### EXERCISE
Within the listing below, locate all lines containing the word "close". Copy each one.

### PROVIDED DATA
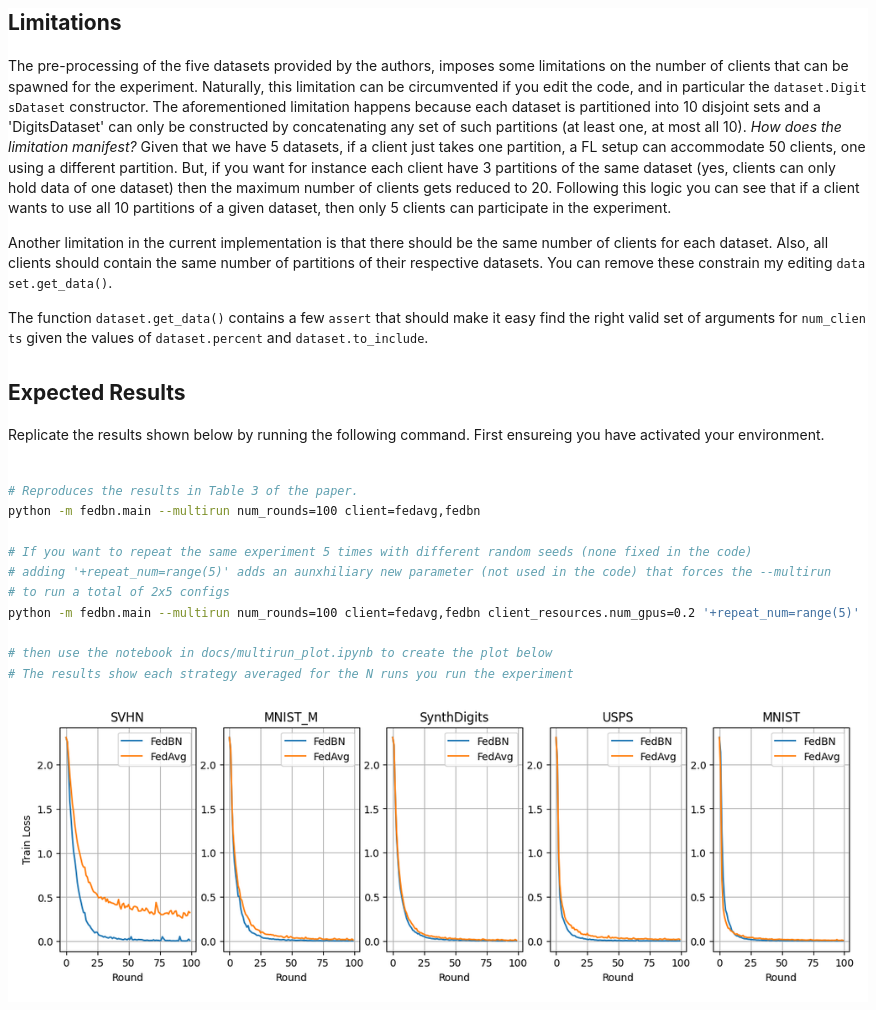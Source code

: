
 ```bash
```

## Limitations

The pre-processing of the five datasets provided by the authors, imposes some limitations on the number of clients that can be spawned for the experiment. Naturally, this limitation can be circumvented if you edit the code, and in particular the `dataset.DigitsDataset` constructor. The aforementioned limitation happens because each dataset is partitioned into 10 disjoint sets and a 'DigitsDataset' can only be constructed by concatenating any set of such partitions (at least one, at most all 10). _How does the limitation manifest?_ Given that we have 5 datasets, if a client just takes one partition, a FL setup can accommodate 50 clients, one using a different partition. But, if you want for instance each client have 3 partitions of the same dataset (yes, clients can only hold data of one dataset) then the maximum number of clients gets reduced to 20. Following this logic you can see that if a client wants to use all 10 partitions of a given dataset, then only 5 clients can participate in the experiment.

Another limitation in the current implementation is that there should be the same number of clients for each dataset. Also, all clients should contain the same number of partitions of their respective datasets. You can remove these constrain my editing `dataset.get_data()`.

The function `dataset.get_data()` contains a few `assert` that should make it easy find the right valid set of arguments for `num_clients` given the values of `dataset.percent` and `dataset.to_include`.

## Expected Results

Replicate the results shown below by running the following command. First ensureing you have activated your environment.

```bash

# Reproduces the results in Table 3 of the paper.
python -m fedbn.main --multirun num_rounds=100 client=fedavg,fedbn

# If you want to repeat the same experiment 5 times with different random seeds (none fixed in the code)
# adding '+repeat_num=range(5)' adds an aunxhiliary new parameter (not used in the code) that forces the --multirun
# to run a total of 2x5 configs
python -m fedbn.main --multirun num_rounds=100 client=fedavg,fedbn client_resources.num_gpus=0.2 '+repeat_num=range(5)'

# then use the notebook in docs/multirun_plot.ipynb to create the plot below
# The results show each strategy averaged for the N runs you run the experiment
```

![FedBn vs FedAvg on all datasets](_static/train_loss.png)
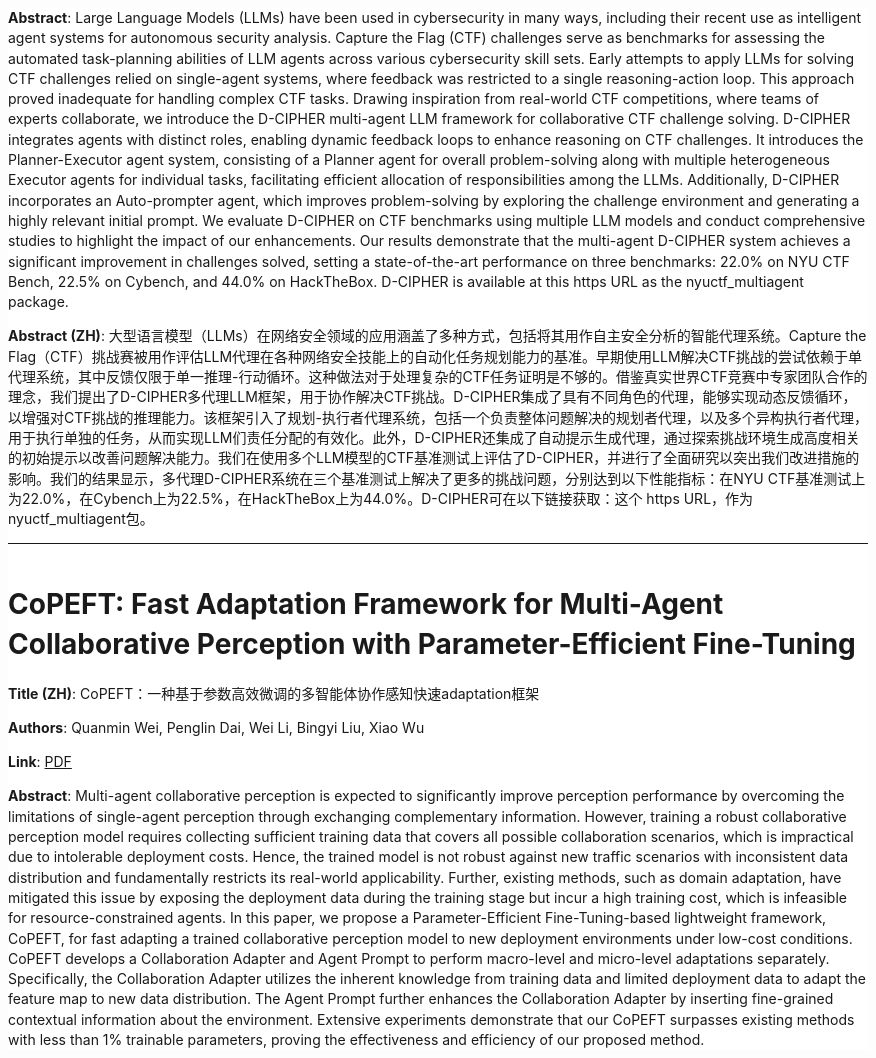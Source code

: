 **Abstract**: Large Language Models (LLMs) have been used in cybersecurity in many ways, including their recent use as intelligent agent systems for autonomous security analysis. Capture the Flag (CTF) challenges serve as benchmarks for assessing the automated task-planning abilities of LLM agents across various cybersecurity skill sets. Early attempts to apply LLMs for solving CTF challenges relied on single-agent systems, where feedback was restricted to a single reasoning-action loop. This approach proved inadequate for handling complex CTF tasks. Drawing inspiration from real-world CTF competitions, where teams of experts collaborate, we introduce the D-CIPHER multi-agent LLM framework for collaborative CTF challenge solving. D-CIPHER integrates agents with distinct roles, enabling dynamic feedback loops to enhance reasoning on CTF challenges. It introduces the Planner-Executor agent system, consisting of a Planner agent for overall problem-solving along with multiple heterogeneous Executor agents for individual tasks, facilitating efficient allocation of responsibilities among the LLMs. Additionally, D-CIPHER incorporates an Auto-prompter agent, which improves problem-solving by exploring the challenge environment and generating a highly relevant initial prompt. We evaluate D-CIPHER on CTF benchmarks using multiple LLM models and conduct comprehensive studies to highlight the impact of our enhancements. Our results demonstrate that the multi-agent D-CIPHER system achieves a significant improvement in challenges solved, setting a state-of-the-art performance on three benchmarks: 22.0% on NYU CTF Bench, 22.5% on Cybench, and 44.0% on HackTheBox. D-CIPHER is available at this https URL as the nyuctf_multiagent package. 

**Abstract (ZH)**: 大型语言模型（LLMs）在网络安全领域的应用涵盖了多种方式，包括将其用作自主安全分析的智能代理系统。Capture the Flag（CTF）挑战赛被用作评估LLM代理在各种网络安全技能上的自动化任务规划能力的基准。早期使用LLM解决CTF挑战的尝试依赖于单代理系统，其中反馈仅限于单一推理-行动循环。这种做法对于处理复杂的CTF任务证明是不够的。借鉴真实世界CTF竞赛中专家团队合作的理念，我们提出了D-CIPHER多代理LLM框架，用于协作解决CTF挑战。D-CIPHER集成了具有不同角色的代理，能够实现动态反馈循环，以增强对CTF挑战的推理能力。该框架引入了规划-执行者代理系统，包括一个负责整体问题解决的规划者代理，以及多个异构执行者代理，用于执行单独的任务，从而实现LLM们责任分配的有效化。此外，D-CIPHER还集成了自动提示生成代理，通过探索挑战环境生成高度相关的初始提示以改善问题解决能力。我们在使用多个LLM模型的CTF基准测试上评估了D-CIPHER，并进行了全面研究以突出我们改进措施的影响。我们的结果显示，多代理D-CIPHER系统在三个基准测试上解决了更多的挑战问题，分别达到以下性能指标：在NYU CTF基准测试上为22.0%，在Cybench上为22.5%，在HackTheBox上为44.0%。D-CIPHER可在以下链接获取：这个 https URL，作为nyuctf_multiagent包。 

---
# CoPEFT: Fast Adaptation Framework for Multi-Agent Collaborative Perception with Parameter-Efficient Fine-Tuning 

**Title (ZH)**: CoPEFT：一种基于参数高效微调的多智能体协作感知快速adaptation框架 

**Authors**: Quanmin Wei, Penglin Dai, Wei Li, Bingyi Liu, Xiao Wu  

**Link**: [PDF](https://arxiv.org/pdf/2502.10705)  

**Abstract**: Multi-agent collaborative perception is expected to significantly improve perception performance by overcoming the limitations of single-agent perception through exchanging complementary information. However, training a robust collaborative perception model requires collecting sufficient training data that covers all possible collaboration scenarios, which is impractical due to intolerable deployment costs. Hence, the trained model is not robust against new traffic scenarios with inconsistent data distribution and fundamentally restricts its real-world applicability. Further, existing methods, such as domain adaptation, have mitigated this issue by exposing the deployment data during the training stage but incur a high training cost, which is infeasible for resource-constrained agents. In this paper, we propose a Parameter-Efficient Fine-Tuning-based lightweight framework, CoPEFT, for fast adapting a trained collaborative perception model to new deployment environments under low-cost conditions. CoPEFT develops a Collaboration Adapter and Agent Prompt to perform macro-level and micro-level adaptations separately. Specifically, the Collaboration Adapter utilizes the inherent knowledge from training data and limited deployment data to adapt the feature map to new data distribution. The Agent Prompt further enhances the Collaboration Adapter by inserting fine-grained contextual information about the environment. Extensive experiments demonstrate that our CoPEFT surpasses existing methods with less than 1\% trainable parameters, proving the effectiveness and efficiency of our proposed method. 
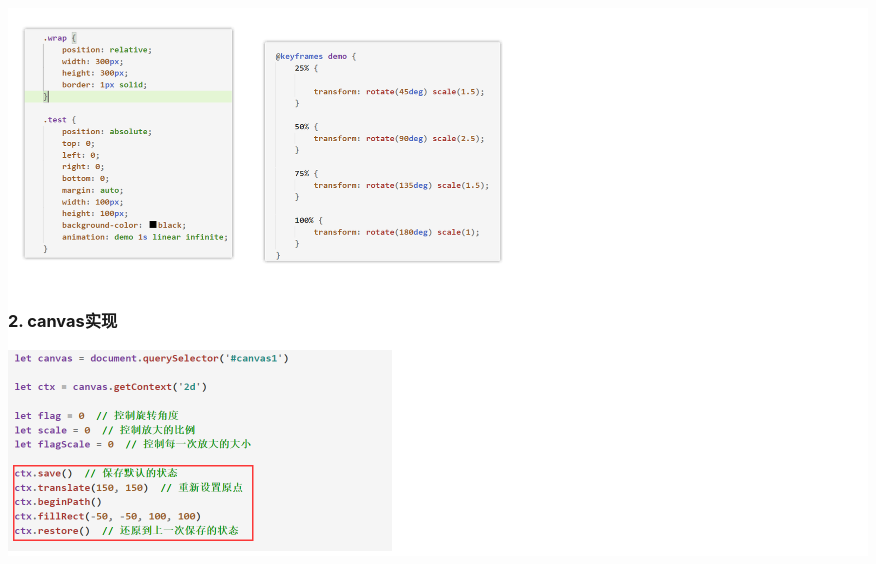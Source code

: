 <img src="images/01-Canvas.assets/image-20210103131557999.png" alt="image-20210103131557999" style="zoom:50%;" />







### 2. canvas实现



<img src="images/01-Canvas.assets/image-20210103135544537.png" alt="image-20210103135544537" style="zoom:50%;" />
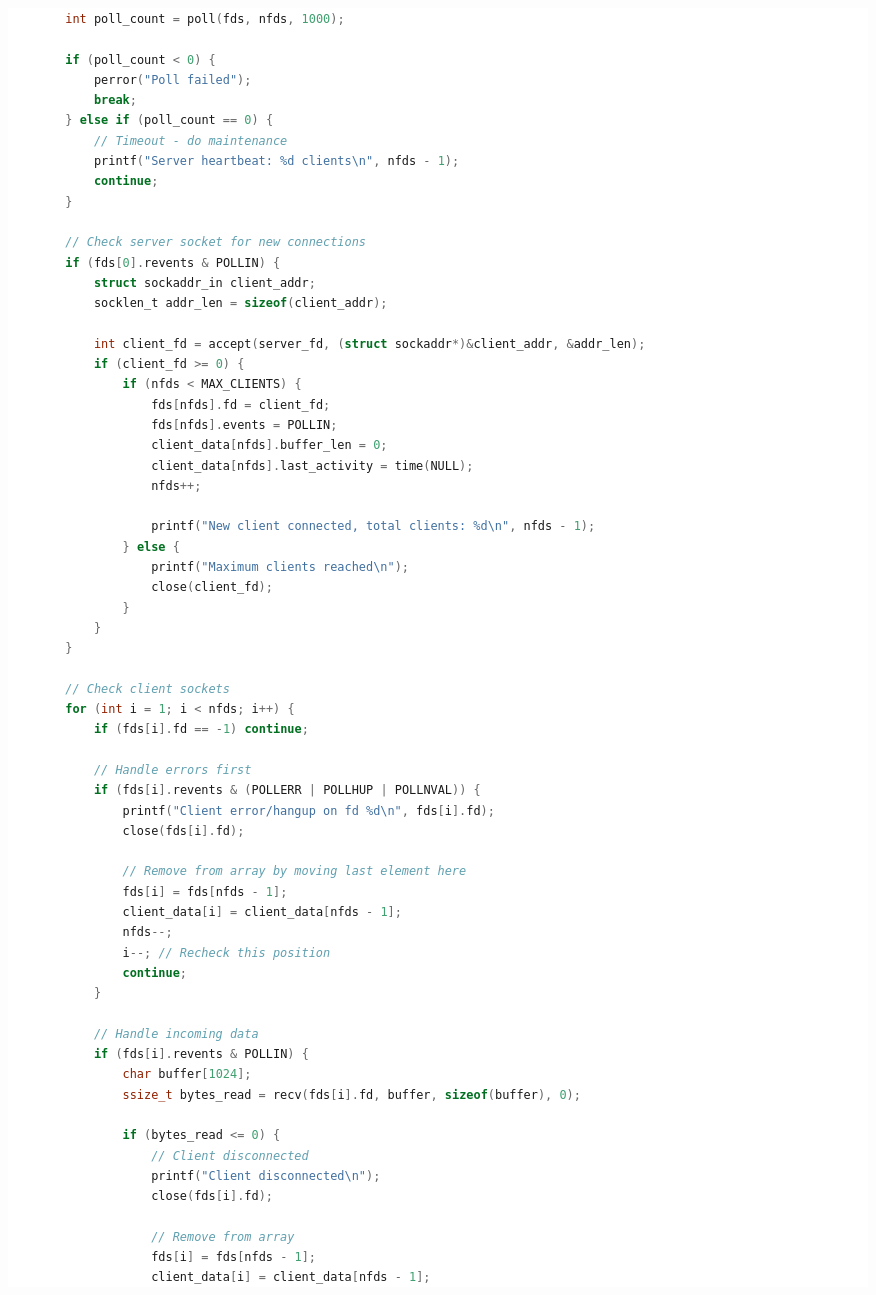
 ```c
        int poll_count = poll(fds, nfds, 1000);
        
        if (poll_count < 0) {
            perror("Poll failed");
            break;
        } else if (poll_count == 0) {
            // Timeout - do maintenance
            printf("Server heartbeat: %d clients\n", nfds - 1);
            continue;
        }
        
        // Check server socket for new connections
        if (fds[0].revents & POLLIN) {
            struct sockaddr_in client_addr;
            socklen_t addr_len = sizeof(client_addr);
            
            int client_fd = accept(server_fd, (struct sockaddr*)&client_addr, &addr_len);
            if (client_fd >= 0) {
                if (nfds < MAX_CLIENTS) {
                    fds[nfds].fd = client_fd;
                    fds[nfds].events = POLLIN;
                    client_data[nfds].buffer_len = 0;
                    client_data[nfds].last_activity = time(NULL);
                    nfds++;
                    
                    printf("New client connected, total clients: %d\n", nfds - 1);
                } else {
                    printf("Maximum clients reached\n");
                    close(client_fd);
                }
            }
        }
        
        // Check client sockets
        for (int i = 1; i < nfds; i++) {
            if (fds[i].fd == -1) continue;
            
            // Handle errors first
            if (fds[i].revents & (POLLERR | POLLHUP | POLLNVAL)) {
                printf("Client error/hangup on fd %d\n", fds[i].fd);
                close(fds[i].fd);
                
                // Remove from array by moving last element here
                fds[i] = fds[nfds - 1];
                client_data[i] = client_data[nfds - 1];
                nfds--;
                i--; // Recheck this position
                continue;
            }
            
            // Handle incoming data
            if (fds[i].revents & POLLIN) {
                char buffer[1024];
                ssize_t bytes_read = recv(fds[i].fd, buffer, sizeof(buffer), 0);
                
                if (bytes_read <= 0) {
                    // Client disconnected
                    printf("Client disconnected\n");
                    close(fds[i].fd);
                    
                    // Remove from array
                    fds[i] = fds[nfds - 1];
                    client_data[i] = client_data[nfds - 1];
```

### TASK RESULT
                    close(client_fd);
                close(fds[i].fd);
                    close(fds[i].fd);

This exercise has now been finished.